>>>

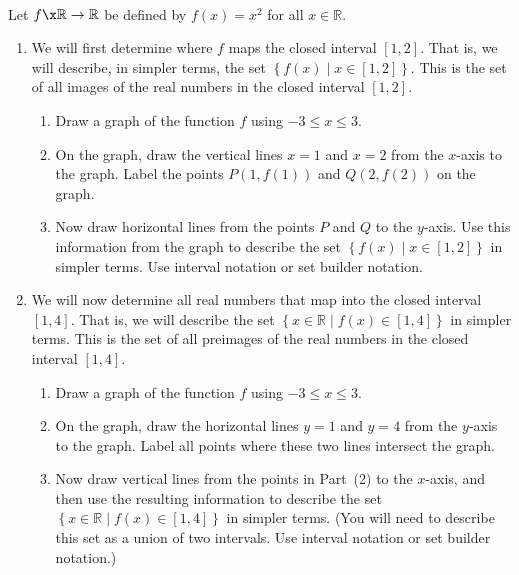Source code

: \begin{previewactivity} \label{PA:functionsandint} \hfill \\
Let $f\x \mathbb{R} \to \mathbb{R}$ be defined by $f ( x ) = x^2$ for all 
$x \in \mathbb{R}$.

\begin{enumerate}
\item We will first determine where $f$ maps the closed interval $\left[ 1, 2 \right]$.  That is, we will describe, in simpler terms, the set 
$\left\{ f ( x ) \mid x \in \left[ 1, 2 \right] \right\}$.  This is the set of all images of the real numbers in the closed interval $\left[ 1, 2 \right]$.

\begin{enumerate}
\item Draw a graph of the function $f$ using $-3 \leq x \leq 3$.

\item On the graph, draw the vertical lines $x = 1$ and $x = 2$ from the $x$-axis to the graph.   Label the points $P \!\left(1, f ( 1 ) \right)$ and 
$Q \!\left(2, f ( 2 ) \right)$ on the graph.

\item Now draw horizontal lines from the points $P$ and $Q$ to the $y$-axis.  Use this information from the graph to describe the set 
$\left\{ f ( x ) \mid x \in \left[ 1, 2 \right] \right\}$ in simpler terms.  Use interval notation or set builder notation.
\end{enumerate}

\item We will now determine all real numbers that map into the closed interval 
$\left[ 1, 4 \right]$.  That is, we will describe the set 
$\left\{ x \in \mathbb{R} \mid f ( x ) \in \left[ 1, 4 \right] \right\}$ in simpler terms.  This is the set of all preimages of the real numbers in the closed interval $\left[ 1, 4 \right]$.

\begin{enumerate}
\item Draw a graph of the function $f$ using $-3 \leq x \leq 3$.

\item On the graph, draw the horizontal lines $y = 1$ and $y = 4$ from the $y$-axis to the graph.   Label all points where these two lines intersect the graph.

\item Now draw vertical lines from the points in Part~(2) to the $x$-axis, and then use the resulting information  to describe the set \linebreak
$\left\{ x \in \mathbb{R} \mid f ( x ) \in \left[ 1, 4 \right] \right\}$ in simpler terms.  (You will need to describe this set as a union of two intervals.  Use interval notation or set builder notation.)
\end{enumerate}
\end{enumerate}
\end{previewactivity}
\hbreak

\endinput

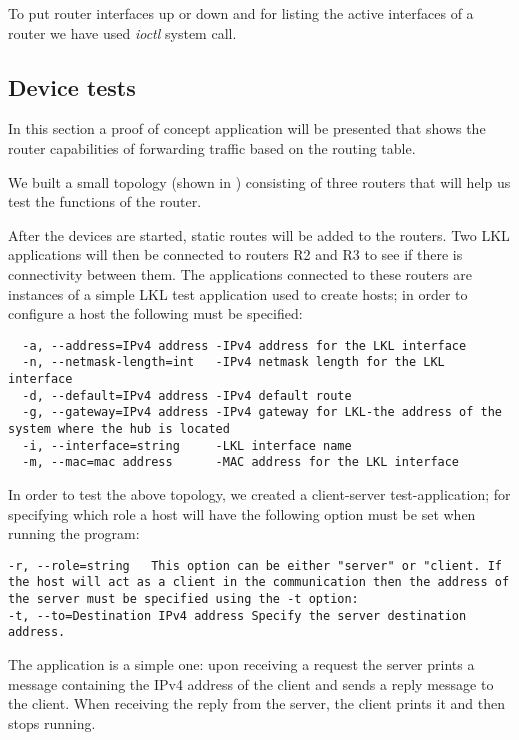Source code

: {{%
To put router interfaces up or down and for listing the active interfaces of a router we have used \textit{ioctl} system call.

\subsection{Device tests}
\label{sub-sec:router-tests}

In this section a proof of concept application will be presented that shows the router capabilities of 
forwarding traffic based on the routing table. 

We built a small topology (shown in ) consisting of three routers that will help us test the functions of the router.

After the devices are started, static routes will be added to the routers. Two LKL applications will 
then be connected to routers R2 and R3 to see if there is connectivity between them. The applications 
connected to these routers are instances of a simple LKL test application used to create hosts; in order 
to configure a host the following must be specified:

\begin{lstlisting}
  -a, --address=IPv4 address -IPv4 address for the LKL interface
  -n, --netmask-length=int   -IPv4 netmask length for the LKL interface
  -d, --default=IPv4 address -IPv4 default route
  -g, --gateway=IPv4 address -IPv4 gateway for LKL-the address of the system where the hub is located
  -i, --interface=string     -LKL interface name
  -m, --mac=mac address      -MAC address for the LKL interface
\end{lstlisting}

\begin{comment}
  -l, --lkl                  -means that this application uses LKL
  -p, --port=int             Port
  -r, --role=string          server/client
  -t, --to=Destination IPv4 address
                             IPv4 destination
\end{comment}
In order to test the above topology, we created a client-server test-application; for specifying which role a host will have the following option must be set when running the program:
\begin{lstlisting}
-r, --role=string   This option can be either "server" or "client. If the host will act as a client in the communication then the address of the server must be specified using the -t option:
-t, --to=Destination IPv4 address Specify the server destination address.
\end{lstlisting} 
The application is a simple one: upon receiving a request the server prints a message containing the 
IPv4 address of the client and sends a reply message to the client. When receiving the reply from the server, the client prints it and then stops running.

}}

<<<

Nothing but the lines from the first line of the data above through the line holding "terms, the set" may appear in the response, copied exactly and without pictures.

Source code

: \begin{previewactivity} \label{PA:functionsandint} \hfill \\
Let $f\x \mathbb{R} \to \mathbb{R}$ be defined by $f ( x ) = x^2$ for all 
$x \in \mathbb{R}$.

\begin{enumerate}
\item We will first determine where $f$ maps the closed interval $\left[ 1, 2 \right]$.  That is, we will describe, in simpler terms, the set 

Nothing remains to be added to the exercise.